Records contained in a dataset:
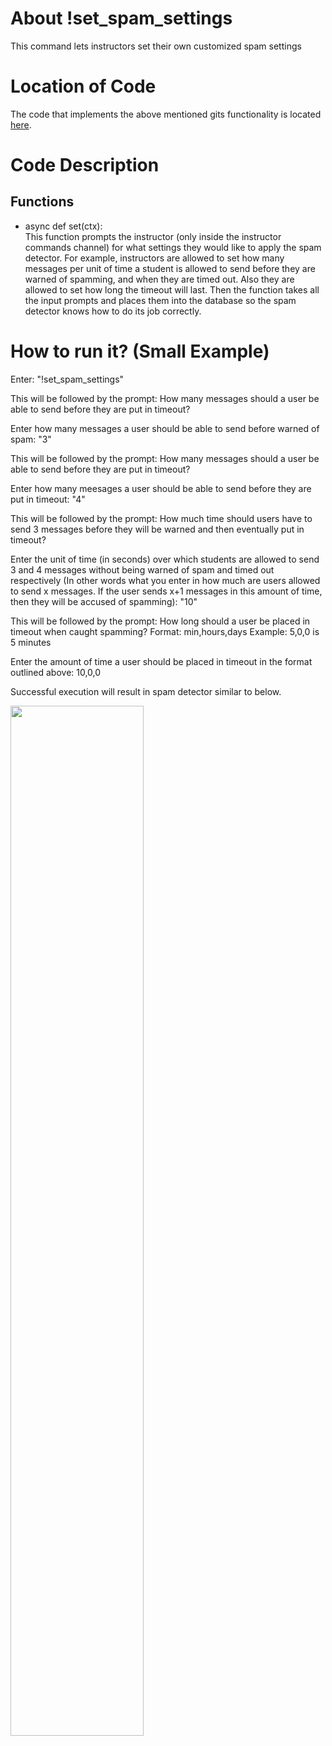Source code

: # About !set_spam_settings
This command lets instructors set their own customized spam settings

# Location of Code
The code that implements the above mentioned gits functionality is located [here](../src/spam.py).

# Code Description
## Functions

-  async def set(ctx): <br>
This function prompts the instructor (only inside the instructor commands channel) for what settings they would like to apply the spam detector. For example, instructors are allowed to set how many messages per unit of time a student is allowed to send before they are warned of spamming, and when they are timed out. Also they are allowed to set how long the timeout will last. Then the function takes all the input prompts and places them into the database so the spam detector knows how to do its job correctly.

# How to run it? (Small Example)
Enter: "!set_spam_settings"

This will be followed by the prompt: How many messages should a user be able to send before they are put in timeout?

Enter how many messages a user should be able to send before warned of spam: "3"

This will be followed by the prompt: How many messages should a user be able to send before they are put in timeout?

Enter how many meesages a user should be able to send before they are put in timeout: "4"

This will be followed by the prompt: How much time should users have to send 3 messages before they will be warned and then eventually put in timeout?

Enter the unit of time (in seconds) over which students are allowed to send 3 and 4 messages without being warned of spam and timed out respectively (In other words what you enter in how much are users allowed to send x messages. If the user sends x+1 messages in this amount of time, then they will be accused of spamming): "10" 

This will be followed by the prompt: How long should a user be placed in timeout when caught spamming? Format: min,hours,days Example: 5,0,0 is 5 minutes

Enter the amount of time a user should be placed in timeout in the format outlined above: 10,0,0

Successful execution will result in spam detector similar to below. 

<p align="left"><img width=65% src="media/spam.gif"></p>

## EXERCISE
Identify the lines above that contain the word "should", then copy them.

## RESPONSE TO THIS EXERCISE
This will be followed by the prompt: How many messages should a user be able to send before they are put in timeout?
Enter how many messages a user should be able to send before warned of spam: "3"
This will be followed by the prompt: How many messages should a user be able to send before they are put in timeout?
Enter how many meesages a user should be able to send before they are put in timeout: "4"
This will be followed by the prompt: How much time should users have to send 3 messages before they will be warned and then eventually put in timeout?
This will be followed by the prompt: How long should a user be placed in timeout when caught spamming? Format: min,hours,days Example: 5,0,0 is 5 minutes
Enter the amount of time a user should be placed in timeout in the format outlined above: 10,0,0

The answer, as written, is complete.